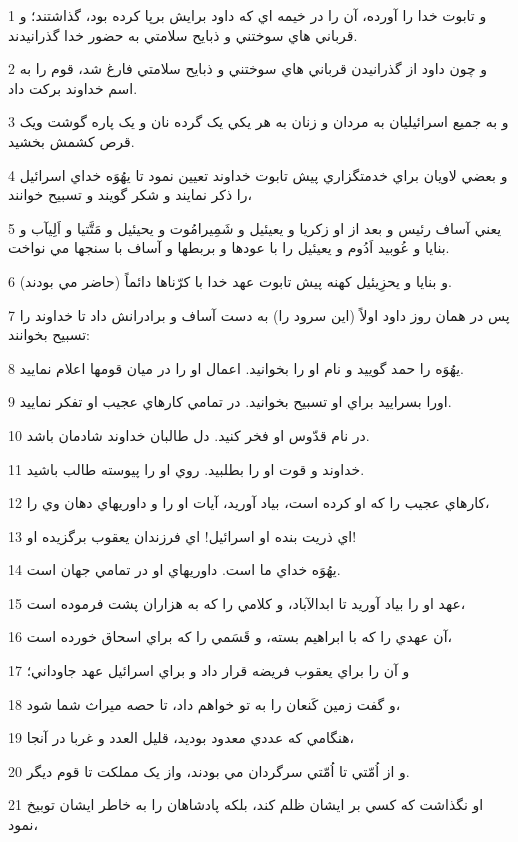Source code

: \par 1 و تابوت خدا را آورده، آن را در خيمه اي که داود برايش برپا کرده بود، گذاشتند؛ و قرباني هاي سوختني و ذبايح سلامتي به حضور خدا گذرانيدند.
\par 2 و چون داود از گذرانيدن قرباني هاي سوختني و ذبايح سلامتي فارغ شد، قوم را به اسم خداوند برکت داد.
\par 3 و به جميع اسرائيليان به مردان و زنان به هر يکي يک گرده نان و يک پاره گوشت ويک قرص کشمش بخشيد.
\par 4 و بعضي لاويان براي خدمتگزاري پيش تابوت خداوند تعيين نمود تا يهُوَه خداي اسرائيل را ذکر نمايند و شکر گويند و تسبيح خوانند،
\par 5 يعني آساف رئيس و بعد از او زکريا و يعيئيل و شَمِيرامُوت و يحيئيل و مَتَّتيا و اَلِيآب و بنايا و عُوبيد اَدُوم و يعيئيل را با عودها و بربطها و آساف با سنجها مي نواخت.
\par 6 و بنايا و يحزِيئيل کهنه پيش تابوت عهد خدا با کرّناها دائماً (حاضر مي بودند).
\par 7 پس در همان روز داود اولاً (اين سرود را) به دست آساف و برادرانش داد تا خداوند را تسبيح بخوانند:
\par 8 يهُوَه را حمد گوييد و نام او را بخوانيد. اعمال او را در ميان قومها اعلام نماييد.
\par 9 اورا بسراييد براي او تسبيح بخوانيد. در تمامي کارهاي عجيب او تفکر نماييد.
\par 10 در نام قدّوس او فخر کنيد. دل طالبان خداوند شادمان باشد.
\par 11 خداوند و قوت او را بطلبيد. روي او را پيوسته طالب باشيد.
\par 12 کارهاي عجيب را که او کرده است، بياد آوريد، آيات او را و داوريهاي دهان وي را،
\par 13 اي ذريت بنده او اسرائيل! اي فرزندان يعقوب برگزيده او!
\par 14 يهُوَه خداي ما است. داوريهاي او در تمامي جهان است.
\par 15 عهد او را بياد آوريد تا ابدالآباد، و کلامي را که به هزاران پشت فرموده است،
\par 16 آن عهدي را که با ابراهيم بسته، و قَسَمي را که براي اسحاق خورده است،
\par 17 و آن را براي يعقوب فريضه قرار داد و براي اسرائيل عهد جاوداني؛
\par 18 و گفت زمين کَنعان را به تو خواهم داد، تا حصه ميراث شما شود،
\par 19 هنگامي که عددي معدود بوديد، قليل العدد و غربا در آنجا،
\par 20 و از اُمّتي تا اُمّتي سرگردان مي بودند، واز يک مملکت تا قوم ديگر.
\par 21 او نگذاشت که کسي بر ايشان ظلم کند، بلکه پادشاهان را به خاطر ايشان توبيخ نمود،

--

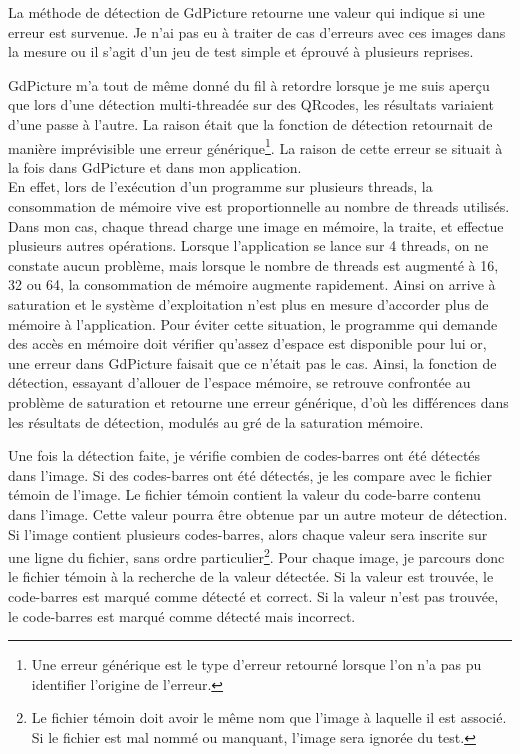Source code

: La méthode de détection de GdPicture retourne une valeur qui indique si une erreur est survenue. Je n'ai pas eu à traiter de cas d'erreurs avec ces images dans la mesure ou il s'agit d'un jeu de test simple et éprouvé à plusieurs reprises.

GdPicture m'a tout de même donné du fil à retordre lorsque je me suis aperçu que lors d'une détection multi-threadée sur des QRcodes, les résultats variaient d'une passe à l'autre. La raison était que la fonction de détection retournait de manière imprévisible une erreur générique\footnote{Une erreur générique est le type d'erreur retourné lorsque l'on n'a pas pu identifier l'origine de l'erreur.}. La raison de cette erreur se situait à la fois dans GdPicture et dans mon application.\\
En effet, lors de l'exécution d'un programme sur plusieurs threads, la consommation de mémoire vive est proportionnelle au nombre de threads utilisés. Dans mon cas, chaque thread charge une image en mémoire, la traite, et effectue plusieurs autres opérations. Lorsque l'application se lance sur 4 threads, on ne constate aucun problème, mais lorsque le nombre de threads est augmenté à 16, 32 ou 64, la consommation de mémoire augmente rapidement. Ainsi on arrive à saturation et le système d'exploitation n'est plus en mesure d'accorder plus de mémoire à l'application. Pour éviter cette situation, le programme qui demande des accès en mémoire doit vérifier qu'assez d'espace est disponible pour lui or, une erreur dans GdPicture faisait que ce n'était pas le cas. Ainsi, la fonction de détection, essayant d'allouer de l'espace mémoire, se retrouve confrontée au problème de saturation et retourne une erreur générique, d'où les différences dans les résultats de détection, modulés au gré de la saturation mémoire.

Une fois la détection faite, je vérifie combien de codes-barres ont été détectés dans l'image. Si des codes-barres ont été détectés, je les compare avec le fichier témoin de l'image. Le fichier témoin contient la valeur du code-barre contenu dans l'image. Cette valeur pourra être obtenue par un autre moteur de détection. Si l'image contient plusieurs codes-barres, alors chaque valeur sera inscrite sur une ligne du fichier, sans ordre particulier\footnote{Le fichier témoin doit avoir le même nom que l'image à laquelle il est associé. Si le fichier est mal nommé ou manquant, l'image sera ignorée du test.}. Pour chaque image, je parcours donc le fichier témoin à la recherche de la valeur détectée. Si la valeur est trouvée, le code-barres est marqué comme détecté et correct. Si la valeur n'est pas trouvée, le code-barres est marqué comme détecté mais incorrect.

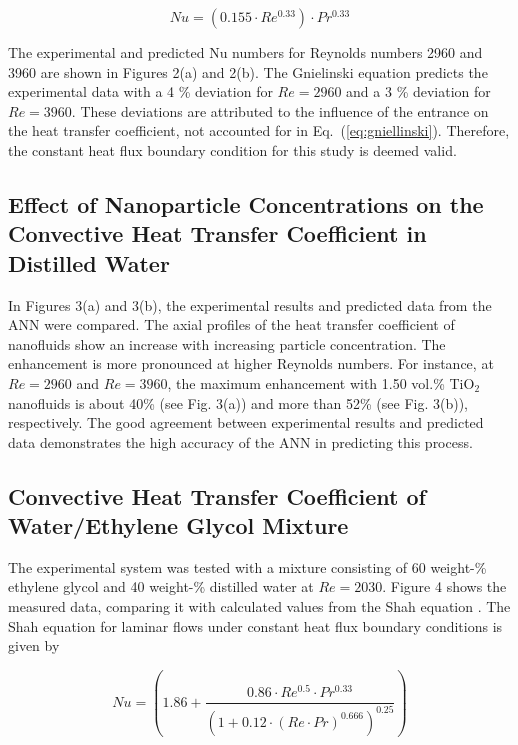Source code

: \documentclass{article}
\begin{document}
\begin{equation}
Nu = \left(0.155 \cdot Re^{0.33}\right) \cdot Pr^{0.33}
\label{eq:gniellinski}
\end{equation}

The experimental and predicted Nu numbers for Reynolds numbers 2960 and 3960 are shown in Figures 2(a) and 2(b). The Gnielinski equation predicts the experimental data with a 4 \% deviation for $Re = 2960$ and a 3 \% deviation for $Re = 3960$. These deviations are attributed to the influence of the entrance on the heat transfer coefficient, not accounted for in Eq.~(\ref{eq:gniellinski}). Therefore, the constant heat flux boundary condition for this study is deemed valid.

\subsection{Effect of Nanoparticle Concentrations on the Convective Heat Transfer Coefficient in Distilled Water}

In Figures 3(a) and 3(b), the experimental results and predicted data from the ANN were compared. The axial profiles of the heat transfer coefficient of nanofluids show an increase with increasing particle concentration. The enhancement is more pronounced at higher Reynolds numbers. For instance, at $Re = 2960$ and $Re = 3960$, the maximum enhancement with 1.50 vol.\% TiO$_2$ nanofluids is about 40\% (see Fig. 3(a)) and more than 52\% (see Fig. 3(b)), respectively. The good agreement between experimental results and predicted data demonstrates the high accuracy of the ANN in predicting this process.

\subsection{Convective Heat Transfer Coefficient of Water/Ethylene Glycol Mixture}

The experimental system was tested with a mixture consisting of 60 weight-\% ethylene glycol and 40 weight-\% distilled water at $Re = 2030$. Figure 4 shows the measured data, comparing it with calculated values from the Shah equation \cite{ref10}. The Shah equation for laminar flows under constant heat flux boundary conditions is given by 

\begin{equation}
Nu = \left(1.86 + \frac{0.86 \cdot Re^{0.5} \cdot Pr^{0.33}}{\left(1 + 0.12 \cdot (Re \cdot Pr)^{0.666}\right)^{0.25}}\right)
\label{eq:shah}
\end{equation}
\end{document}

...

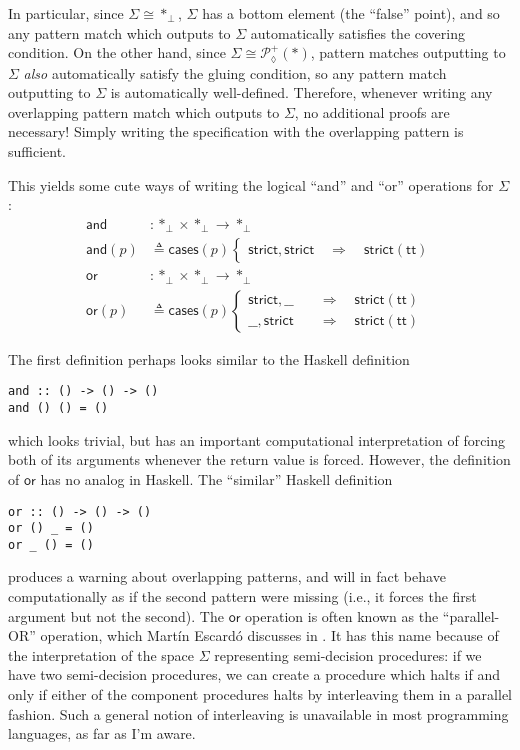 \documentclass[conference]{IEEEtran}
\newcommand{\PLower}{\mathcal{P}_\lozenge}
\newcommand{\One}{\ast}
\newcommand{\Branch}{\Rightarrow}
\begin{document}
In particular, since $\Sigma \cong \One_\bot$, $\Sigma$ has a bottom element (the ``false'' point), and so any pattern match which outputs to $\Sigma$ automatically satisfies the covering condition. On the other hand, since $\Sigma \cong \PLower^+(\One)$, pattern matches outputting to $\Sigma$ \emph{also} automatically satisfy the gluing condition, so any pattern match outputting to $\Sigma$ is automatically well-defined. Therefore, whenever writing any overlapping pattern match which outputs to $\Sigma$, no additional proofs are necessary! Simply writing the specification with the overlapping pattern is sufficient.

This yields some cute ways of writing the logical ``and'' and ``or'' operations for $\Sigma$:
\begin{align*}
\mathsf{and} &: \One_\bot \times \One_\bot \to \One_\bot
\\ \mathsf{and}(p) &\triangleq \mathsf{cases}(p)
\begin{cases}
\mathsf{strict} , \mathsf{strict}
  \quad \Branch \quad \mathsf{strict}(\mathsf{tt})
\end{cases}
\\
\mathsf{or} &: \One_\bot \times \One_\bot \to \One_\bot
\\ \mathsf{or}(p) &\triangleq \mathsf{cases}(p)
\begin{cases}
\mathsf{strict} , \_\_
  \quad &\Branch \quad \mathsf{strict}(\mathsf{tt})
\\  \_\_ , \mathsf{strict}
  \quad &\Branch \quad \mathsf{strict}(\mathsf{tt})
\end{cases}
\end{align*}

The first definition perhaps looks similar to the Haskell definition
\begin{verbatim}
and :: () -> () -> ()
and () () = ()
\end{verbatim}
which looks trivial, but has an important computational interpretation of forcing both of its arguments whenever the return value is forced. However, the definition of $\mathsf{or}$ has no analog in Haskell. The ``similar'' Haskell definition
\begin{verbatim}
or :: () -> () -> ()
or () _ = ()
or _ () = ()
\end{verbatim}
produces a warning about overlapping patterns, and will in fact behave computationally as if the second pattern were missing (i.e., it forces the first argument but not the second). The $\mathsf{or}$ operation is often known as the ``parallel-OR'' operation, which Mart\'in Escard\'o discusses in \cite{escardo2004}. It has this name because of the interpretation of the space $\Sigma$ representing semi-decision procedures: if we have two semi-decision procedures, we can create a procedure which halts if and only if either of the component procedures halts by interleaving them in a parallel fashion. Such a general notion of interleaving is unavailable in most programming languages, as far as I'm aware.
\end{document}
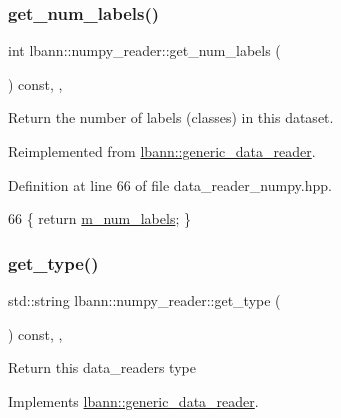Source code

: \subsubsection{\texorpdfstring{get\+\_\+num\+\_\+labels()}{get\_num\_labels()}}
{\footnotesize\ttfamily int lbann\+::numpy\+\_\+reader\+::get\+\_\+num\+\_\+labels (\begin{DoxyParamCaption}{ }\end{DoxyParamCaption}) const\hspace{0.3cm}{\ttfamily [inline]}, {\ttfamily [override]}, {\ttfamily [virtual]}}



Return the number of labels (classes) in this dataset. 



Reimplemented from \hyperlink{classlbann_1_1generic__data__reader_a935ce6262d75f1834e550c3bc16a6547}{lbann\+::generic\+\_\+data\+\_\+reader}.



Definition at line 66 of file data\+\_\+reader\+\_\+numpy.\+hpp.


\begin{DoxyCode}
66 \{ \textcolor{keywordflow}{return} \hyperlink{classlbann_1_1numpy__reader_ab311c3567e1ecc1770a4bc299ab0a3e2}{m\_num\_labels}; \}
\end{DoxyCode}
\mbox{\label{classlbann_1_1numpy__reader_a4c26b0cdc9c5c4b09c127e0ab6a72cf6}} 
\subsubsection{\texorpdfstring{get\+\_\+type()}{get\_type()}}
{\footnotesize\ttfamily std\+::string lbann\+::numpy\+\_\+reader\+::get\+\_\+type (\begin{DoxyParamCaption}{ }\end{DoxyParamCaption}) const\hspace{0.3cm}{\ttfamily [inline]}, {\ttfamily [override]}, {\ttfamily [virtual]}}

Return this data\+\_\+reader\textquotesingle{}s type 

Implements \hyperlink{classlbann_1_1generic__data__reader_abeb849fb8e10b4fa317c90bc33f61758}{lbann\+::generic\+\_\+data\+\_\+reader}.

Task details — Copy all lines above where "تابوت" is present.

Answer for the task —
: \par 1 و تابوت خدا را آورده، آن را در خيمه اي که داود برايش برپا کرده بود، گذاشتند؛ و قرباني هاي سوختني و ذبايح سلامتي به حضور خدا گذرانيدند.
\par 4 و بعضي لاويان براي خدمتگزاري پيش تابوت خداوند تعيين نمود تا يهُوَه خداي اسرائيل را ذکر نمايند و شکر گويند و تسبيح خوانند،
\par 6 و بنايا و يحزِيئيل کهنه پيش تابوت عهد خدا با کرّناها دائماً (حاضر مي بودند).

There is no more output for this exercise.